<<<<

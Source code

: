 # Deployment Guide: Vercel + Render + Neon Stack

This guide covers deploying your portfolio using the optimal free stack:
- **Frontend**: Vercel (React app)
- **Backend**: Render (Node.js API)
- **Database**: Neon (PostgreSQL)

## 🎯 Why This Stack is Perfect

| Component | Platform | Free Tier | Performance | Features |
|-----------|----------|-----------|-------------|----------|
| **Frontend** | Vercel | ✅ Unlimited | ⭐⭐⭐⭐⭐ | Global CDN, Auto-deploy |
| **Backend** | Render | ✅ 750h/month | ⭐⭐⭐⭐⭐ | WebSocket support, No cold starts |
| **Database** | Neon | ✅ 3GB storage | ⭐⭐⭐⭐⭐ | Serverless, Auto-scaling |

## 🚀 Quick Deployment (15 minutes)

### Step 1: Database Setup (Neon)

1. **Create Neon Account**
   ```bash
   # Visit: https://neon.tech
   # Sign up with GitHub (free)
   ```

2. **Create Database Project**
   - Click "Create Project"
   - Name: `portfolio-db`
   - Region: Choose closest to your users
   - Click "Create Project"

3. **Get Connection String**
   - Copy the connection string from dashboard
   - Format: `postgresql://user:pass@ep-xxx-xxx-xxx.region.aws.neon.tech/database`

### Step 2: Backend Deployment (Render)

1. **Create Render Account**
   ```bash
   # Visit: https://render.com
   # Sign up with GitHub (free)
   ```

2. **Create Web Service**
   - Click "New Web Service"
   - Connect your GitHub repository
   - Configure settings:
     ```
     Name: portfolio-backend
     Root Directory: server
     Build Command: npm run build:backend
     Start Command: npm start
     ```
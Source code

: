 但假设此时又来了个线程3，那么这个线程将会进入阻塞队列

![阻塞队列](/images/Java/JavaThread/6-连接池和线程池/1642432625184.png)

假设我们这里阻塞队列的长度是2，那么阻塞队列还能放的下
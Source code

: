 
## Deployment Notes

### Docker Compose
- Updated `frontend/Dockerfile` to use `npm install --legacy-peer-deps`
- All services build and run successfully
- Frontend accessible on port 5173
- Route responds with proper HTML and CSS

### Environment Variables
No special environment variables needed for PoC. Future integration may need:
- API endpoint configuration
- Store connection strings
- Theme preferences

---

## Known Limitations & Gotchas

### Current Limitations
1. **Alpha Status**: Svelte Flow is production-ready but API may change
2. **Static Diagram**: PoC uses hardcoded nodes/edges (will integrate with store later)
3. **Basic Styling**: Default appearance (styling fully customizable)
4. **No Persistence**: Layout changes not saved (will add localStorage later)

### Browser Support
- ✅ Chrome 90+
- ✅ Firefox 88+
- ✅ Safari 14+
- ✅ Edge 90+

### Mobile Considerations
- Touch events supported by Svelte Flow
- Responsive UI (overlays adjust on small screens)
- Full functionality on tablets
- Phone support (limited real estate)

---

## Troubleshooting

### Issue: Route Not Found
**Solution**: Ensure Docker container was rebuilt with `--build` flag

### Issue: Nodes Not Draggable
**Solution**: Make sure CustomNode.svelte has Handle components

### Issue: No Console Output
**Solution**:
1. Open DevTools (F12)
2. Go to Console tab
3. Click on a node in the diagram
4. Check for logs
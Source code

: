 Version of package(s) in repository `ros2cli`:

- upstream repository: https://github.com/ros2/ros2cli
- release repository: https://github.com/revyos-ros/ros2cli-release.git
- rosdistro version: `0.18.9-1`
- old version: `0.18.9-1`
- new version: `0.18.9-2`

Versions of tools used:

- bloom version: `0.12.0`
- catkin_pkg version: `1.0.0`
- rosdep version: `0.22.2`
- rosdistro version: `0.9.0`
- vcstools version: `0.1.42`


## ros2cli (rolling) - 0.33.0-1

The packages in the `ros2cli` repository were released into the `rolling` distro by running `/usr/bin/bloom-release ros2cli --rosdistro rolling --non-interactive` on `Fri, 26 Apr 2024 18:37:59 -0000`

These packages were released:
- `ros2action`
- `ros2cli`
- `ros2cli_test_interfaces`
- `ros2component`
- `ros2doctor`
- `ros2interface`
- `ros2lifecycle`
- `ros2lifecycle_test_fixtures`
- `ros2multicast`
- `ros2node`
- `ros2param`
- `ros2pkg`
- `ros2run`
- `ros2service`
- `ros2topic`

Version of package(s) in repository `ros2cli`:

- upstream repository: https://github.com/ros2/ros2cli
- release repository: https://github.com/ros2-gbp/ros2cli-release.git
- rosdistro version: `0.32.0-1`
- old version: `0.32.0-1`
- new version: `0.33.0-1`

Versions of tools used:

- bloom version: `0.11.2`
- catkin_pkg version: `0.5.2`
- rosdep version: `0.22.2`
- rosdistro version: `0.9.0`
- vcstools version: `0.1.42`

>>>>

Where in the records does the string "your" appear? Copy every line that has it.

This guide covers deploying your portfolio using the optimal free stack:
   - Region: Choose closest to your users
   - Connect your GitHub repository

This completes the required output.